Accordingly, he moved on with the throng, and soon was ascending the
heights of Morningside Park, after which, he entered the cathedral.
The priest whose voice had so often thrilled him stood at his post in
his surplice, and the choir had finished the processional hymn. During
the responses in the litany, and between the commandments, while the
congregation and the choir sang, he heard their natural voices as of
old ascending to the vaulted roof and arrested there. He now also
heard their spiritual voices resulting from the earnestness of their
prayers. These were rung through the vaster vault of space, arousing a
spiritual echo beyond the constellations and the nebulae. The service,
which was that of the Protestant Episcopal Church, touched him as
deeply as usual, after which the rector ascended the steps to the
pulpit.
"The text, this morning," he began, "is from the eighth chapter of St.
Paul's Epistle to the Romans, at the eighteenth verse: 'For I reckon
that the sufferings of this present time are not worthy to be compared
to the glory that shall be revealed in us.' Let us suppose that you or
I, brethren, should become a free and disembodied spirit. A minute
vein in the brain bursts, or a clot forms in the heart.

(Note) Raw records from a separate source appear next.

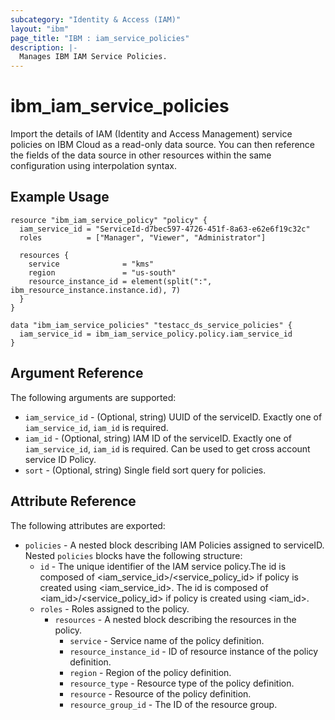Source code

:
 ```yaml
---
subcategory: "Identity & Access (IAM)"
layout: "ibm"
page_title: "IBM : iam_service_policies"
description: |-
  Manages IBM IAM Service Policies.
---
```


# ibm\_iam_service_policies

Import the details of IAM (Identity and Access Management) service policies on IBM Cloud as a read-only data source. You can then reference the fields of the data source in other resources within the same configuration using interpolation syntax.

## Example Usage

```hcl
resource "ibm_iam_service_policy" "policy" {
  iam_service_id = "ServiceId-d7bec597-4726-451f-8a63-e62e6f19c32c"
  roles          = ["Manager", "Viewer", "Administrator"]

  resources {
    service              = "kms"
    region               = "us-south"
    resource_instance_id = element(split(":", ibm_resource_instance.instance.id), 7)
  }
}

data "ibm_iam_service_policies" "testacc_ds_service_policies" {
  iam_service_id = ibm_iam_service_policy.policy.iam_service_id
}

```

## Argument Reference

The following arguments are supported:

* `iam_service_id` - (Optional, string) UUID of the serviceID. Exactly one of `iam_service_id`, `iam_id` is required.
* `iam_id` - (Optional, string) IAM ID of the serviceID. Exactly one of `iam_service_id`, `iam_id` is required. Can be used to get cross account service ID Policy.
* `sort` - (Optional, string) Single field sort query for policies.

## Attribute Reference

The following attributes are exported:

* `policies` - A nested block describing IAM Policies assigned to serviceID. Nested `policies` blocks have the following structure:
  * `id` - The unique identifier of the IAM service policy.The id is composed of \<iam_service_id\>/\<service_policy_id\> if policy is created using <iam_service_id>. The id is composed of \<iam_id\>/\<service_policy_id\> if policy is created using <iam_id>. 
  * `roles` -  Roles assigned to the policy.
	* `resources` -  A nested block describing the resources in the policy.
		* `service` - Service name of the policy definition. 
		* `resource_instance_id` - ID of resource instance of the policy definition.
		* `region` - Region of the policy definition.
		* `resource_type` - Resource type of the policy definition.
		* `resource` - Resource of the policy definition.
		* `resource_group_id` - The ID of the resource group.
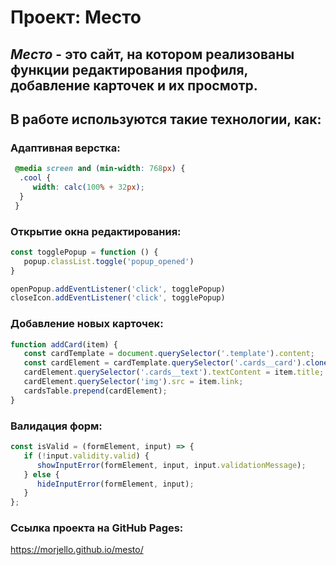 # **Проект: Место**
## *Место* - это сайт, на котором реализованы функции редактирования профиля, добавление карточек и их просмотр.

## В работе используются такие технологии, как:

### Адаптивная верстка:

 ```css
  @media screen and (min-width: 768px) {
   .cool {
      width: calc(100% + 32px);
   }
  }
```
### Открытие окна редактирования:
```javascript
const togglePopup = function () {
   popup.classList.toggle('popup_opened')
}

openPopup.addEventListener('click', togglePopup)
closeIcon.addEventListener('click', togglePopup)
```
### Добавление новых карточек:
```javascript
function addCard(item) {
   const cardTemplate = document.querySelector('.template').content;
   const cardElement = cardTemplate.querySelector('.cards__card').cloneNode(true);
   cardElement.querySelector('.cards__text').textContent = item.title;
   cardElement.querySelector('img').src = item.link;
   cardsTable.prepend(cardElement);
}
```

### Валидация форм:
```javascript
const isValid = (formElement, input) => {
   if (!input.validity.valid) {
      showInputError(formElement, input, input.validationMessage);
   } else {
      hideInputError(formElement, input);
   }
};
```

### Ссылка проекта на GitHub Pages:

https://morjello.github.io/mesto/

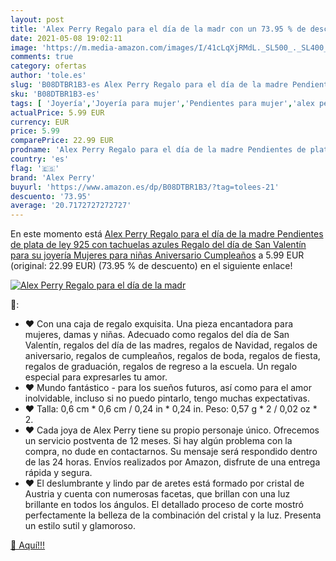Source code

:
 ```yaml
---
layout: post
title: 'Alex Perry Regalo para el día de la madr con un 73.95 % de descuento'
date: 2021-05-08 19:02:11
image: 'https://m.media-amazon.com/images/I/41cLqXjRMdL._SL500_._SL400_.jpg'
comments: true
category: ofertas
author: 'tole.es'
slug: 'B08DTBR1B3-es Alex Perry Regalo para el día de la madre Pendientes de...'
sku: 'B08DTBR1B3-es'
tags: [ 'Joyería','Joyería para mujer','Pendientes para mujer','alex perry','de','ley','plata', ]
actualPrice: 5.99 EUR
currency: EUR
price: 5.99
comparePrice: 22.99 EUR
prodname: 'Alex Perry Regalo para el día de la madre Pendientes de plata de ley 925 con tachuelas azules Regalo del día de San Valentín para su joyería Mujeres para niñas Aniversario Cumpleaños'
country: 'es'
flag: '🇪🇸'
brand: 'Alex Perry'
buyurl: 'https://www.amazon.es/dp/B08DTBR1B3/?tag=tolees-21'
descuento: '73.95'
average: '20.7172727272727'
---
```


En este momento está [Alex Perry Regalo para el día de la madre Pendientes de plata de ley 925 con tachuelas azules Regalo del día de San Valentín para su joyería Mujeres para niñas Aniversario Cumpleaños](https://www.amazon.es/dp/B08DTBR1B3/?tag=tolees-21) a 5.99 EUR (original: 22.99 EUR) (73.95 %  de descuento) en el siguiente enlace!

[![Alex Perry Regalo para el día de la madr](https://m.media-amazon.com/images/I/41cLqXjRMdL._SL500_._SL400_.jpg)](https://www.amazon.es/dp/B08DTBR1B3/?tag=tolees-21)

🔎:

- ♥ Con una caja de regalo exquisita. Una pieza encantadora para mujeres, damas y niñas. Adecuado como regalos del día de San Valentín, regalos del día de las madres, regalos de Navidad, regalos de aniversario, regalos de cumpleaños, regalos de boda, regalos de fiesta, regalos de graduación, regalos de regreso a la escuela. Un regalo especial para expresarles tu amor.
- ♥ Mundo fantástico - para los sueños futuros, así como para el amor inolvidable, incluso si no puedo pintarlo, tengo muchas expectativas.
- ♥ Talla: 0,6 cm * 0,6 cm / 0,24 in * 0,24 in. Peso: 0,57 g * 2 / 0,02 oz * 2.
- ♥ Cada joya de Alex Perry tiene su propio personaje único. Ofrecemos un servicio postventa de 12 meses. Si hay algún problema con la compra, no dude en contactarnos. Su mensaje será respondido dentro de las 24 horas. Envíos realizados por Amazon, disfrute de una entrega rápida y segura.
- ♥ El deslumbrante y lindo par de aretes está formado por cristal de Austria y cuenta con numerosas facetas, que brillan con una luz brillante en todos los ángulos. El detallado proceso de corte mostró perfectamente la belleza de la combinación del cristal y la luz. Presenta un estilo sutil y glamoroso.

[🛒 Aquí!!!](https://www.amazon.es/dp/B08DTBR1B3/?tag=tolees-21)
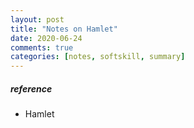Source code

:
 ```yaml
---
layout: post
title: "Notes on Hamlet"
date: 2020-06-24
comments: true
categories: [notes, softskill, summary]
---
```




##### reference
* Hamlet
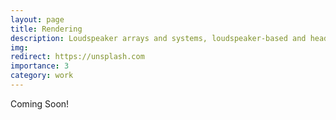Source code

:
 ```yaml
---
layout: page
title: Rendering
description: Loudspeaker arrays and systems, loudspeaker-based and headphones-based immersive audio simulations, acoustic AR reproduction systems
img:
redirect: https://unsplash.com
importance: 3
category: work
---
```


Coming Soon!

It may be a
mere trifle, some unexpected thing, yet the career in the flesh is
ended, the eternal life of the liberated spirit begun. The soul slips
from earth's grasp, as air from our fingers, and finds itself in the
frigid, boundless void of space. Yet, through some longing this soul
might rejoin us, and, though invisible, might hear the church-bells
ring, and long to recall some one of the many bright Sunday mornings
spent here on earth. Has a direful misfortune befallen this brother,
or has a slave been set free? Let us suppose for a moment that the
first has occurred. 'Vanity of vanities,' said the old preacher.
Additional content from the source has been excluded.